Confira a tradução das páginas 24 e 25 do documento, que fazem referências ao conselheiro Robson Marinho. O Tribunal Penal da Suíça identifica marinho pela letra "I". Sabino Indelicato e sua mulher, Luci Lopes, são identificados como casal "A" e "B"

Desprende-se dos fatos apresentados amparando as buscas de autoridades brasileiras que suspeitam que uma ou várias pessoas pagaram, e respectivamente receberam, subornos envolvendo a conclusão de um contrato "C", concluído em outubro de 1988 - e não em 1983 ou em 1990, como os apelantes gostam de repetir - entre as empresas Alstom, E. e uma empresa estatal brasileira L. (carta rogatória de 10/08/09, página 165 e de 09/04/2010, página 32).

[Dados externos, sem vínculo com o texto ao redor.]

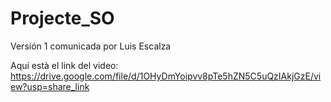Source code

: # Projecte_SO
Versión 1 comunicada por Luis Escalza

Aquí està el link del video:
https://drive.google.com/file/d/1OHyDmYoipvv8pTe5hZN5C5uQzIAkjGzE/view?usp=share_link
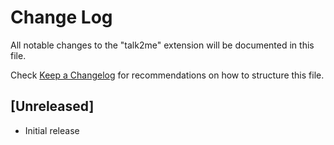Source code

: # Change Log

All notable changes to the "talk2me" extension will be documented in this file.

Check [Keep a Changelog](http://keepachangelog.com/) for recommendations on how to structure this file.

## [Unreleased]

- Initial release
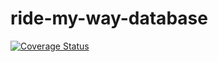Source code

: # ride-my-way-database
[![Coverage Status](https://coveralls.io/repos/github/mishmeshachs/ride-my-way-database/badge.svg?branch=developer)](https://coveralls.io/github/mishmeshachs/ride-my-way-database?branch=developer)
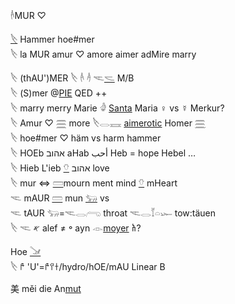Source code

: 𓌹MUR ♡  

[𓌸](𓌸) Hammer hoe#mer  
𓌸 la MUR  amur ♡ amore aimer adMire marry  

𓌸 (thAU')MER 𓌸 𓌹 𓌺 𓌻[𓌼](𓌼) M/B  
𓌸 (S)mer @[PIE](PIE) QED ++  
𓌸 marry merry Marie 𓁒  [Santa](Santa) Maria ♀ vs ☿ Merkur?  
𓌸 Amur ♡ 𓈗 more  𓌸𓂋𓈘  [aimerotic](https://en.wikipedia.org/wiki/Mero%C3%AB)  Homer [𓈗](𓈗)  
𓌸 hoe#mer ♡ häm vs harm hammer  
𓌸 HOEb אהוב aHab  أحب Heb = hope Hebel …  
𓌸 Hieb L'ieb [𓄣](𓄣) אהוב love  
𓌸 mur ⇔ [𓏠](𓏠)mourn ment mind [𓄣](𓄣) mHeart  
𓌻 mAUR [𓏠](𓏠) mun [𓃓](𓃓) vs  
𓌻 tAUR 𓃓=𓌻𓂋𓂺 throat 𓌻𓂋𓄈𓏏𓆱 tow:täuen  
𓌸 𓌻 𐤀 alef ≠ 𐩲 ayn 𓁹[moyer](𓁹) 𐩱? 

Hoe [𓍁](𓍁)  
𓌸 𐀄 'U'=𐀄𐀈𐀫/hydro/hOE/mAU Linear B  

美 měi	 	 	die An[mut](mut)  
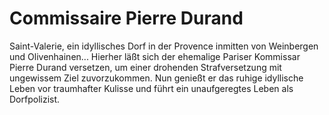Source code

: # Commissaire Pierre Durand

Saint-Valerie, ein idyllisches Dorf in der Provence inmitten von Weinbergen und Olivenhainen...
Hierher läßt sich der ehemalige Pariser Kommissar Pierre Durand versetzen, um einer drohenden Strafversetzung mit ungewissem Ziel zuvorzukommen. Nun genießt er das ruhige idyllische Leben vor traumhafter Kulisse und führt ein unaufgeregtes Leben als Dorfpolizist.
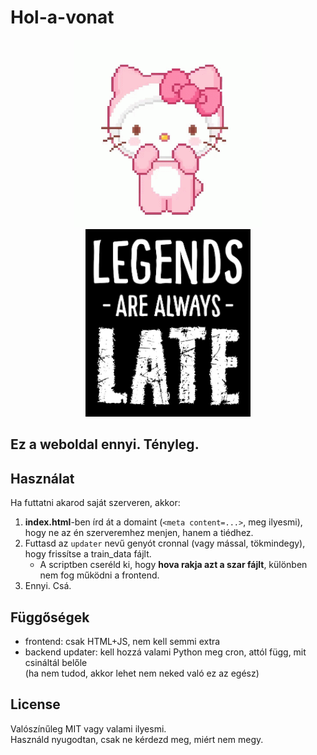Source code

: # Hol-a-vonat

<p align="center">
  <img src="https://raw.githubusercontent.com/ItsMeSudo/Hol-a-vonat/main/img/xD.gif" height="300px" alt="xD"/>
  <img src="https://raw.githubusercontent.com/ItsMeSudo/Hol-a-vonat/main/img/asd.png" height="300px" alt="xD"/>
</p>

## Ez a weboldal ennyi. Tényleg.

## Használat

Ha futtatni akarod saját szerveren, akkor:

1. **index.html**-ben írd át a domaint (`<meta content=...>`, meg ilyesmi), hogy ne az én szerveremhez menjen, hanem a tiédhez.
2. Futtasd az `updater` nevű genyót cronnal (vagy mással, tökmindegy), hogy frissítse a train_data fájlt.
   - A scriptben cseréld ki, hogy **hova rakja azt a szar fájlt**, különben nem fog működni a frontend.
3. Ennyi. Csá.

## Függőségek

- frontend: csak HTML+JS, nem kell semmi extra
- backend updater: kell hozzá valami Python meg cron, attól függ, mit csináltál belőle  
  (ha nem tudod, akkor lehet nem neked való ez az egész)

## License

Valószínűleg MIT vagy valami ilyesmi.  
Használd nyugodtan, csak ne kérdezd meg, miért nem megy.
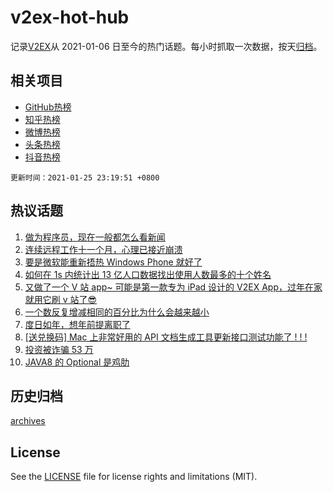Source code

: # v2ex-hot-hub

 记录[V2EX](https://www.v2ex.com/)从 2021-01-06 日至今的热门话题。每小时抓取一次数据，按天[归档](archives)。
 
 ## 相关项目

- [GitHub热榜](https://github.com/lonnyzhang423/github-hot-hub)
- [知乎热榜](https://github.com/lonnyzhang423/zhihu-hot-hub)
- [微博热榜](https://github.com/lonnyzhang423/weibo-hot-hub)
- [头条热榜](https://github.com/lonnyzhang423/toutiao-hot-hub)
- [抖音热榜](https://github.com/lonnyzhang423/douyin-hot-hub)


 `更新时间：2021-01-25 23:19:51 +0800`

## 热议话题

1. [做为程序员，现在一般都怎么看新闻](https://www.v2ex.com/t/748028)
1. [连续远程工作十一个月，心理已接近崩溃](https://www.v2ex.com/t/747977)
1. [要是微软能重新捂热 Windows Phone 就好了](https://www.v2ex.com/t/747994)
1. [如何在 1s 内统计出 13 亿人口数据找出使用人数最多的十个姓名](https://www.v2ex.com/t/748059)
1. [又做了一个 V 站 app~ 可能是第一款专为 iPad 设计的 V2EX App，过年在家就用它刷 v 站了😎](https://www.v2ex.com/t/748037)
1. [一个数反复增减相同的百分比为什么会越来越小](https://www.v2ex.com/t/748021)
1. [度日如年，想年前提离职了](https://www.v2ex.com/t/748016)
1. [[送兑换码] Mac 上非常好用的 API 文档生成工具更新接口测试功能了 ! ! !](https://www.v2ex.com/t/748203)
1. [投资被诈骗 53 万](https://www.v2ex.com/t/748301)
1. [JAVA8 的 Optional 是鸡肋](https://www.v2ex.com/t/748167)

## 历史归档

[archives](archives)

## License

See the [LICENSE](LICENSE) file for license rights and limitations (MIT).
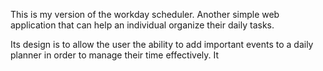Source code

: This is my version of the workday scheduler.  Another simple web application that can help an individual organize their daily tasks.  

Its design is to allow the user the ability to add important events to a daily planner
in order to manage their time effectively.  It 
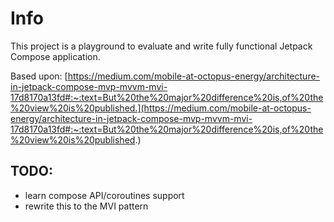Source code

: # Info

This project is a playground to evaluate and write fully functional Jetpack Compose application.

Based
upon: [https://medium.com/mobile-at-octopus-energy/architecture-in-jetpack-compose-mvp-mvvm-mvi-17d8170a13fd#:~:text=But%20the%20major%20difference%20is,of%20the%20view%20is%20published.](https://medium.com/mobile-at-octopus-energy/architecture-in-jetpack-compose-mvp-mvvm-mvi-17d8170a13fd#:~:text=But%20the%20major%20difference%20is,of%20the%20view%20is%20published.)

## TODO:

- learn compose API/coroutines support
- rewrite this to the MVI pattern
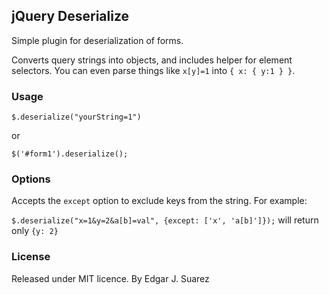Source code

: ## jQuery Deserialize

Simple plugin for deserialization of forms.

Converts query strings into objects, and includes helper for element selectors. You can even parse things like `x[y]=1` into `{ x: { y:1 } }`.

### Usage

`$.deserialize("yourString=1")`

or

`$('#form1').deserialize();`

### Options

Accepts the `except` option to exclude keys from the string. For example:

`$.deserialize("x=1&y=2&a[b]=val", {except: ['x', 'a[b]']});` will return only `{y: 2}`

### License

Released under MIT licence. By Edgar J. Suarez
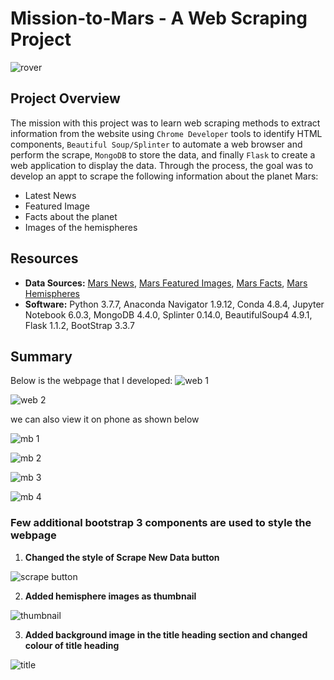 # **Mission-to-Mars** - A Web Scraping Project
![rover](https://user-images.githubusercontent.com/96033163/158056232-4c31de93-4887-430a-a861-3f92e8eb6b06.jpg)

## Project Overview
The mission with this project was to learn web scraping methods to extract information from the website using `Chrome Developer` tools to identify HTML components, `Beautiful Soup/Splinter` to automate a web browser and perform the scrape, `MongoDB` to store the data, and finally `Flask` to create a web application to display the data. Through the process, the goal was to develop an appt to scrape the following information about the planet Mars:
* Latest News
* Featured Image
* Facts about the planet
* Images of the hemispheres

## Resources
- **Data Sources:** [Mars News](https://mars.nasa.gov/news/), [Mars Featured Images](https://www.jpl.nasa.gov/spaceimages/?search=&category=Mars), [Mars Facts](http://space-facts.com/mars/), [Mars Hemispheres](https://astrogeology.usgs.gov/search/results?q=hemisphere+enhanced&k1=target&v1=Mars)
- **Software:** Python 3.7.7, Anaconda Navigator 1.9.12, Conda 4.8.4, Jupyter Notebook 6.0.3, MongoDB 4.4.0, Splinter 0.14.0, BeautifulSoup4 4.9.1, Flask 1.1.2, BootStrap 3.3.7

## Summary
Below is the webpage that I developed: 
![web 1](https://user-images.githubusercontent.com/96033163/158056233-5f5916ce-240d-4b23-ae5d-0518ed9bfa9e.png)

![web 2](https://user-images.githubusercontent.com/96033163/158056236-4d568b03-b7fa-45eb-9fca-b136f66622d1.png)

we can also view it on phone as shown below

![mb 1](https://user-images.githubusercontent.com/96033163/158056228-22f54e84-009c-4c51-a059-9780a699ac33.png)

![mb 2](https://user-images.githubusercontent.com/96033163/158056229-9c71971d-2a2c-42d1-8f46-e3f12ba11d2f.png)

![mb 3](https://user-images.githubusercontent.com/96033163/158056230-a82a274f-5c51-4569-990f-587d53becdde.png)

![mb 4](https://user-images.githubusercontent.com/96033163/158056231-414c7fd9-c007-43ba-9161-e5439cfc284d.png)

### Few additional bootstrap 3 components are used to style the webpage ###

1) **Changed the style of Scrape New Data button** 

![scrape button](https://user-images.githubusercontent.com/96033163/158060744-4f63a7aa-94eb-450b-b9ce-2660d9da385e.png)

2) **Added hemisphere images as thumbnail**

![thumbnail](https://user-images.githubusercontent.com/96033163/158060740-29138f85-c5ad-4250-ab31-199d473f5aa4.png)

3) **Added background image in the title heading section and changed colour of title heading**

![title](https://user-images.githubusercontent.com/96033163/158060738-68bcc81f-69cc-45ed-8829-fcfdc4a06591.png)
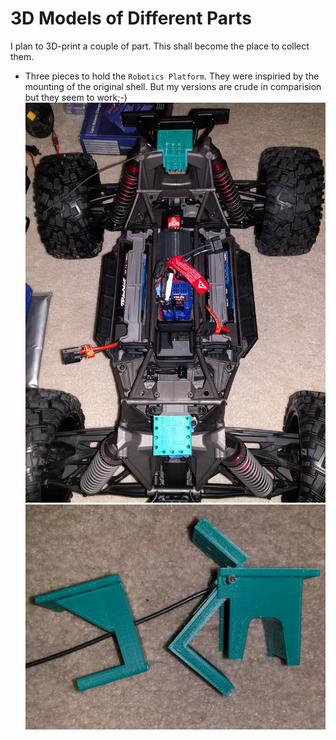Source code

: # 3D Models of Different Parts

I plan to 3D-print a couple of part. This shall become the place to collect them.

* Three pieces to hold the `Robotics Platform`. They were inspiried by the mounting of the original shell. But my versions
  are crude in comparision but they seem to work;-)
  ![The brackets in place](IMG_20161211_205727.jpg)
  ![Closeup](IMG_20161211_205757.jpg)

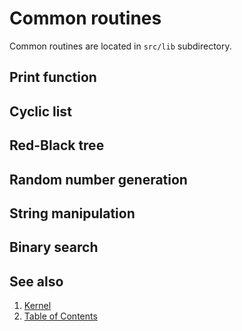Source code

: # Common routines

Common routines are located in `src/lib` subdirectory.

## Print function

## Cyclic list

## Red-Black tree

## Random number generation

## String manipulation

## Binary search

## See also

1. [Kernel](../index.md)
2. [Table of Contents](../index.md)
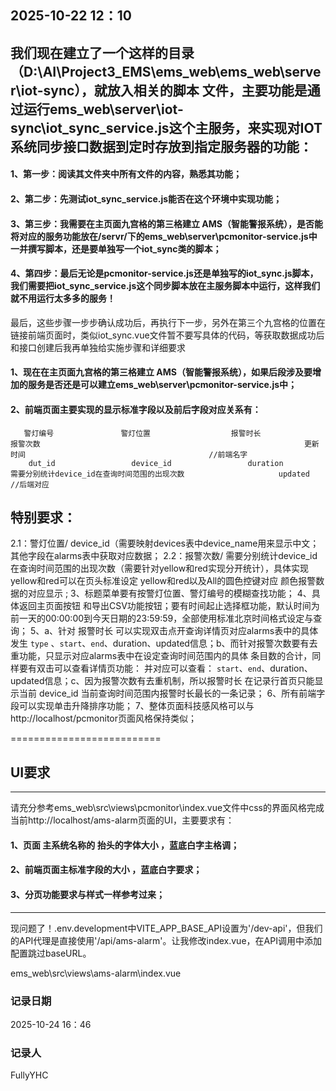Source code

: 
2025-10-22  12：10
--------------------------
## 我们现在建立了一个这样的目录（D:\AI\Project3_EMS\ems_web\ems_web\server\iot-sync），就放入相关的脚本 文件，主要功能是通过运行ems_web\server\iot-sync\iot_sync_service.js这个主服务，来实现对IOT系统同步接口数据到定时存放到指定服务器的功能：
#### 1、第一步：阅读其文件夹中所有文件的内容，熟悉其功能；
#### 2、第二步：先测试iot_sync_service.js能否在这个环境中实现功能；
#### 3、第三步：我需要在主页面九宫格的第三格建立 AMS（智能警报系统），是否能将对应的服务功能放在/servr/下的ems_web\server\pcmonitor-service.js中一并撰写脚本，还是要单独写一个iot_sync类的脚本；
#### 4、第四步：最后无论是pcmonitor-service.js还是单独写的iot_sync.js脚本，我们需要把iot_sync_service.js这个同步脚本放在主服务脚本中运行，这样我们就不用运行太多多的服务！
最后，这些步骤一步步确认成功后，再执行下一步，另外在第三个九宫格的位置在链接前端页面时，类似iot_sync.vue文件暂不要写具体的代码，等获取数据成功后和接口创建后我再单独给实施步骤和详细要求


#### 1、现在在主页面九宫格的第三格建立 AMS（智能警报系统），如果后段涉及要增加的服务是否还是可以建立ems_web\server\pcmonitor-service.js中；
#### 2、前端页面主要实现的显示标准字段以及前后字段对应关系有：
       警灯编号               警灯位置                  报警时长                                                 报警次数                                                           更新时间                                         //前端名字
        dut_id                 device_id                 duration               需要分别统计device_id在查询时间范围的出现次数                     updated                                        //后端对应
## 特别要求：
2.1：警灯位置/ device_id（需要映射devices表中device_name用来显示中文；其他字段在alarms表中获取对应数据；
2.2：报警次数/ 需要分别统计device_id在查询时间范围的出现次数（需要针对yellow和red实现分开统计），具体实现yellow和red可以在页头标准设定  yellow和red以及All的圆色控键对应 颜色报警数据的对应显示 ; 
3、标题菜单要有按警灯位置、警灯编号的模糊查找功能；
4、具体返回主页面按钮 和导出CSV功能按钮；要有时间起止选择框功能，默认时间为前一天的00:00:00到今天日期的23:59:59，全部使用标准北京时间格式设定与查询；
5、a、针对 报警时长 可以实现双击点开查询详情页对应alarms表中的具体 发生 `type` 、`start`、`end`、duration、updated信息；b、而针对报警次数要有去重功能，只显示对应alarms表中在设定查询时间范围内的具体 条目数的合计，同样要有双击可以查看详情页功能：
并对应可以查看： `start`、`end`、duration、updated信息；c、因为报警次数有去重机制，所以报警时长 在记录行首页只能显示当前   device_id 当前查询时间范围内报警时长最长的一条记录；
6、所有前端字段可以实现单击升降排序功能；
7、整体页面科技感风格可以与http://localhost/pcmonitor页面风格保持类似；

==========================
## UI要求
-----------------------------------------------
请充分参考ems_web\src\views\pcmonitor\index.vue文件中css的界面风格完成当前http://localhost/ams-alarm页面的UI，主要要求有：
#### 1、页面 主系统名称的 抬头的字体大小 ，蓝底白字主格调；
#### 2、前端页面主标准字段的大小 ，蓝底白字要求；
#### 3、分页功能要求与样式一样参考过来；
-----------------------------------------------
现问题了！.env.development中VITE_APP_BASE_API设置为'/dev-api'，但我们的API代理是直接使用'/api/ams-alarm'。让我修改index.vue，在API调用中添加配置跳过baseURL。

ems_web\src\views\ams-alarm\index.vue
### 记录日期
2025-10-24 16：46

### 记录人
FullyYHC
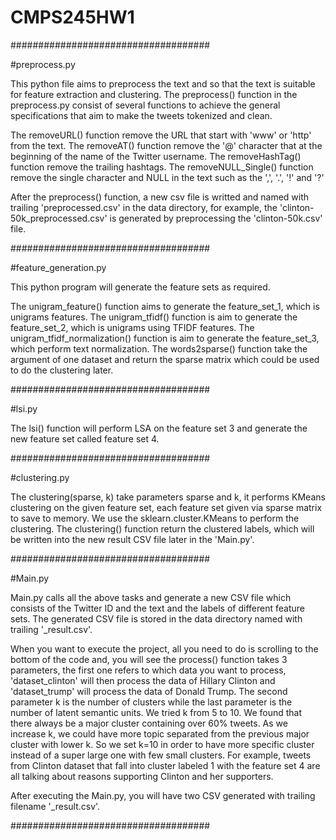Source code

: # CMPS245HW1
####################################

#preprocess.py

This python file aims to preprocess the text and so that the text is suitable for feature extraction and clustering. 
The preprocess() function in the preprocess.py consist of several functions to achieve the general specifications that aim to make the tweets tokenized and clean. 

The removeURL() function remove the URL that start with 'www' or 'http' from the text.
The removeAT() function remove the '@' character that at the beginning of the name of the Twitter username.
The removeHashTag() function remove the trailing hashtags.
The removeNULL_Single() function remove the single character and NULL in the text such as the ',', '.', '!' and '?'

After the preprocess() function, a new csv file is writted and named with trailing 'preprocessed.csv' in the data directory, for example, the 'clinton-50k_preprocessed.csv' is generated by preprocessing the 'clinton-50k.csv' file.

####################################

#feature_generation.py

This python program will generate the feature sets as required.

The unigram_feature() function aims to generate the feature_set_1, which is unigrams features.
The unigram_tfidf() function is aim to generate the feature_set_2, which is unigrams using TFIDF features.
The unigram_tfidf_normalization() function is aim to generate the feature_set_3, which perform text normalization.
The words2sparse() function take the argument of one dataset and return the sparse matrix which could be used to do the clustering later.

####################################

#lsi.py

The lsi() function will perform LSA on the feature set 3 and generate the new feature set called feature set 4.

####################################

#clustering.py

The clustering(sparse, k) take parameters sparse and k, it performs KMeans clustering on the given feature set, each feature set given via sparse matrix to save to memory. We use the sklearn.cluster.KMeans to perform the clustering. The clustering() function return the clustered labels, which will be written into the new result CSV file later in the 'Main.py'.

####################################

#Main.py

Main.py calls all the above tasks and generate a new CSV file which consists of the Twitter ID and the text and the labels of different feature sets. The generated CSV file is stored in the data directory named with trailing '_result.csv'.

When you want to execute the project, all you need to do is scrolling to the bottom of the code and,  you will see the process() function takes 3 parameters, the first one refers to which data you want to process, 'dataset_clinton' will then process the data of Hillary Clinton and 'dataset_trump' will process the data of Donald Trump. The second parameter k is the number of clusters while the last parameter is the number of latent semantic units. We tried k from 5 to 10. We found that there always be a major cluster containing over 60% tweets. As we increase k, we could have more topic separated from the previous major cluster with lower k. So we set k=10 in order to have more specific cluster instead of a super large one with few small clusters. For example, tweets from Clinton dataset that fall into cluster labeled 1 with the feature set 4 are all talking about reasons supporting Clinton and her supporters. 

After executing the Main.py, you will have two CSV generated with trailing filename '_result.csv'. 

####################################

Empresas do grupo Alstom e E teriam pago a um intermediário, a empresa F - controlada pela Alstom - comissões que chegaram a quase 18 milhões de francos franceses relativas conclusão do contrato antes citado. Empresas ligadas à Alstom e à empresa E teriam, no mesmo contexto, usado outras vias para pagar comissões suplementares. Assim, fundaram as empresas G. e H., que em seguida passaram a enviar as faturas para a Alstom e E, envolvendo contratos de assessoria inexistentes. Os montantes pagos às duas primeiras empresas antes citadas deviam em seguida ser divididos entre diferentes contas, uma delas de F. Desprende-se aliás das cartas rogatórias que o casal A. e B. é proprietário de uma empresa M. (Conforme anexo 52 da carta rogatória de 10/08/09) que teria recebido da Alstom cerca de US$ 2 milhões (ou seja, 21% dos seus haveres), aparentemente sem uma contrapartida (Carta rogatória de 16/07/2010, p. 84) com base em faturas fictícias (Carta rogatória de 10.08.09, pág. 177). Ora, está provado que a conta dos apelantes - cuja documentação deve hoje ser entregue às autoridades requerentes - recebeu em 1998 diferentes montantes de dinheiro de F, diretamente ou por intermediação de uma sociedade N. Os apelantes por outro lado realizaram diversos pagamentos num montante de US$ 950.000, em março de 1998 a favor de I. de quem A. era próximo. Ora, as autoridades requerentes suspeitam que I, como juiz do Tribunal de Contas, foi favorável ao contrato citado acima, concluído em 1998. Aliás I. admitiu ter viajado naquele mesmo ano para a França para a Copa do Mundo de Futebol a convite da Alstom e ter visitado as empresas do grupo na Europa (Carta Rogatória de 10/08/2009, anexo 51). Os elementos do processo atestam igualmente o fato de que sua posição no Tribunal de Contas o levou a aprovar contratos como aquele relacionado ao presente caso (carta rogatória de 10/08/09 anexo 18).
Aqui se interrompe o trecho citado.